■ Task material:
----------------------------------------
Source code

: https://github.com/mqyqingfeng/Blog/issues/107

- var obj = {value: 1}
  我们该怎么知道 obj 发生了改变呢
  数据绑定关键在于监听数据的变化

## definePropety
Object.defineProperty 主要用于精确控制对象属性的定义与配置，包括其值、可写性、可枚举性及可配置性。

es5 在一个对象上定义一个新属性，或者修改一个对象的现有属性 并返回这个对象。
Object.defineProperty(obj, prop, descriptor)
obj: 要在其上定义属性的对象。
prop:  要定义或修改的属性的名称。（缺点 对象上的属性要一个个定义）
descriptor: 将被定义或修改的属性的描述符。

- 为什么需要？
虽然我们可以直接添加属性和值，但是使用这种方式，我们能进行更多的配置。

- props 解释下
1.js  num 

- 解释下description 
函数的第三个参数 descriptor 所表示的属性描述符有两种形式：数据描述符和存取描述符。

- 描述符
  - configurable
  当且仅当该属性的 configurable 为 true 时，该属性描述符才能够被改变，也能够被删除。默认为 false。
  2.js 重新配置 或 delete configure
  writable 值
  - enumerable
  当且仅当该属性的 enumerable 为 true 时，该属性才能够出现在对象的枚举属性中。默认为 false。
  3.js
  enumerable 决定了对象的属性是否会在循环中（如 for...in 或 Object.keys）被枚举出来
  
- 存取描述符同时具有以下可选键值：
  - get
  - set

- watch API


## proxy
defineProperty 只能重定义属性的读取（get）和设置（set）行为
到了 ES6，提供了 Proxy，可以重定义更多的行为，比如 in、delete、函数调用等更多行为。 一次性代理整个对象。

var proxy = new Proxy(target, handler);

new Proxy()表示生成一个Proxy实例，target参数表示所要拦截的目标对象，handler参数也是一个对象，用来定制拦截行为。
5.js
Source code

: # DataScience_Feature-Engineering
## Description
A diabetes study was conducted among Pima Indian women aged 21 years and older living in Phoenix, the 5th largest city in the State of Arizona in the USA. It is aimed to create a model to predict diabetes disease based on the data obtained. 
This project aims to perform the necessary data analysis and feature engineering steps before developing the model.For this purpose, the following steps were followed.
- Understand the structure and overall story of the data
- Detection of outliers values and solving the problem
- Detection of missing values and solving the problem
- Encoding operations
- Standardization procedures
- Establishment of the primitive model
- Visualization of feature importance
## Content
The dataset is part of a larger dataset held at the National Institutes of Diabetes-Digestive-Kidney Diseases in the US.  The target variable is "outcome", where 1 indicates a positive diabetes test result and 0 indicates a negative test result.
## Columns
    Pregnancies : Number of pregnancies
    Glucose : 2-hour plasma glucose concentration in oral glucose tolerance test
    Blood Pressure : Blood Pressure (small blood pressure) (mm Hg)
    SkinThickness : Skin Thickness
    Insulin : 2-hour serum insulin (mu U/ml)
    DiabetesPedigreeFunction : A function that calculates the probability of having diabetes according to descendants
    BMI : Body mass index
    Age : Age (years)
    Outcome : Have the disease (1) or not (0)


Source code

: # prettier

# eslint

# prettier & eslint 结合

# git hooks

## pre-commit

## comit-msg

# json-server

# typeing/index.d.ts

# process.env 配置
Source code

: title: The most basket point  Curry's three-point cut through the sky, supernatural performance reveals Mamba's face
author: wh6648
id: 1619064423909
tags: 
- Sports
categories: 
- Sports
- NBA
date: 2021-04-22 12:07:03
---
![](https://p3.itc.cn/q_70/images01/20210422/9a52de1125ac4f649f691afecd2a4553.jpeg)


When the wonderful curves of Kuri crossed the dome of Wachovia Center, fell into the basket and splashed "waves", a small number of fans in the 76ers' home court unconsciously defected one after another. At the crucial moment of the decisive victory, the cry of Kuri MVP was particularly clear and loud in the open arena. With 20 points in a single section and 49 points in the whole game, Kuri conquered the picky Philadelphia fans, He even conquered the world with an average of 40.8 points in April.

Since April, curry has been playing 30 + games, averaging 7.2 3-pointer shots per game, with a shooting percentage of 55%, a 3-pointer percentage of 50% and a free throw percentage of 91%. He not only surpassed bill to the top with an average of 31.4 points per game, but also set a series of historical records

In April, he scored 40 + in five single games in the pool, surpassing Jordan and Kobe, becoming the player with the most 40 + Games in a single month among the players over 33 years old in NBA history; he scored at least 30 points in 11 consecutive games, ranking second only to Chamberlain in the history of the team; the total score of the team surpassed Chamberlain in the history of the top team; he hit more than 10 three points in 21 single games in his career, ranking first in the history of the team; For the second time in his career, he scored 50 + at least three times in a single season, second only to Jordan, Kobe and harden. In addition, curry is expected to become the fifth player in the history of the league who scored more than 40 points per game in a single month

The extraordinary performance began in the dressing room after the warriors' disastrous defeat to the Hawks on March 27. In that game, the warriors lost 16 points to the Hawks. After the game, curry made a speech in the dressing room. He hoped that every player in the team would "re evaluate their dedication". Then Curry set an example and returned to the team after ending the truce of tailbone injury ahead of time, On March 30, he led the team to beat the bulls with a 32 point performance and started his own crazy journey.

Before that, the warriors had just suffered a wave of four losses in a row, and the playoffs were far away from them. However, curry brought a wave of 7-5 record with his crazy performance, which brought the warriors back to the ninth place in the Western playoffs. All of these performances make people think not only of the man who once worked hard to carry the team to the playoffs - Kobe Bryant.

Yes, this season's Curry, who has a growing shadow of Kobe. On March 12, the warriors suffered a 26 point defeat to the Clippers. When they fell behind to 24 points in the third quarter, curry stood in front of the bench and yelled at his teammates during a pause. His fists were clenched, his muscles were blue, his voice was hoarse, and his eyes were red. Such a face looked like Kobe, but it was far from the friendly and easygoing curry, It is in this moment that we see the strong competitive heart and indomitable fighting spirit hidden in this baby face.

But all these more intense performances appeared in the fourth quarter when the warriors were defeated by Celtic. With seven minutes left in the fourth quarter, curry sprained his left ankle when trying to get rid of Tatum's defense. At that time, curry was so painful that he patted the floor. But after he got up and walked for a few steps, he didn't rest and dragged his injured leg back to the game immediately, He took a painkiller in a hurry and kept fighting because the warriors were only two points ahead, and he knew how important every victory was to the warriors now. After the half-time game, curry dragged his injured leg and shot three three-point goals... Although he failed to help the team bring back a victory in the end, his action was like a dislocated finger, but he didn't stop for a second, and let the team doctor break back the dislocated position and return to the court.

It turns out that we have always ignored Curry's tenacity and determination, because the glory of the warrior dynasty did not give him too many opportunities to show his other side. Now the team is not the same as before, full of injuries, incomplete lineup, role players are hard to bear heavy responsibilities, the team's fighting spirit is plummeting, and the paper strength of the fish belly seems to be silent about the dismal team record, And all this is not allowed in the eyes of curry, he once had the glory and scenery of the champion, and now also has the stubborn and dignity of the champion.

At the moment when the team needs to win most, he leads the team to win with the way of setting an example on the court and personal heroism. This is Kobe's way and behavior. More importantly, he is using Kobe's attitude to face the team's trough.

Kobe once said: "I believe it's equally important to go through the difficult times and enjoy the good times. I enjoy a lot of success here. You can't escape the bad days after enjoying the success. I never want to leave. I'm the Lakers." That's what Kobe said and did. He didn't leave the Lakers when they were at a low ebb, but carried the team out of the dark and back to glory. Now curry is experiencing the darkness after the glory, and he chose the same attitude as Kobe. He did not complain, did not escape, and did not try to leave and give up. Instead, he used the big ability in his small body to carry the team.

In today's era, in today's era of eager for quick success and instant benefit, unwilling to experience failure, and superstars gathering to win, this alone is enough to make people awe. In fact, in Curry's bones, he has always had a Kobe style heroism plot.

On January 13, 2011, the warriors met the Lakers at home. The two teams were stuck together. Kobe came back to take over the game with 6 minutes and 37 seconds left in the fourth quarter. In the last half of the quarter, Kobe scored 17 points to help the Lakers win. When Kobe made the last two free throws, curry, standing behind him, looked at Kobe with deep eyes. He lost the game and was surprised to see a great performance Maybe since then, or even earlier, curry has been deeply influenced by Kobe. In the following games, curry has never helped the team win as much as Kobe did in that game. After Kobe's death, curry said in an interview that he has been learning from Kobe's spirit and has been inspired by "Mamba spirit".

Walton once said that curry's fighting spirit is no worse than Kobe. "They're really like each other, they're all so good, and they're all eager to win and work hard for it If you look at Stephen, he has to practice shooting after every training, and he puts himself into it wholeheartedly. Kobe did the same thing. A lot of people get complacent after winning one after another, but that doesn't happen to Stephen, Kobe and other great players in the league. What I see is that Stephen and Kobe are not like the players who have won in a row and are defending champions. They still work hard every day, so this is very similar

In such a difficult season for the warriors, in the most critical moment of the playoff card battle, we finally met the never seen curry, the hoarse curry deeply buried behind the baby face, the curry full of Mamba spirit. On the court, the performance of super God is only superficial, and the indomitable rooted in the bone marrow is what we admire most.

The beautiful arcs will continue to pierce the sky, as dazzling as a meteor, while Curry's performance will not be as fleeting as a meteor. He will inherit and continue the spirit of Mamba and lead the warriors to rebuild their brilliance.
----------------------------------------
■ Exercise objective: In the data above, find each line that has the word "model" and copy it out.

■ Answer space:
A diabetes study was conducted among Pima Indian women aged 21 years and older living in Phoenix, the 5th largest city in the State of Arizona in the USA. It is aimed to create a model to predict diabetes disease based on the data obtained. 
This project aims to perform the necessary data analysis and feature engineering steps before developing the model.For this purpose, the following steps were followed.
- Establishment of the primitive model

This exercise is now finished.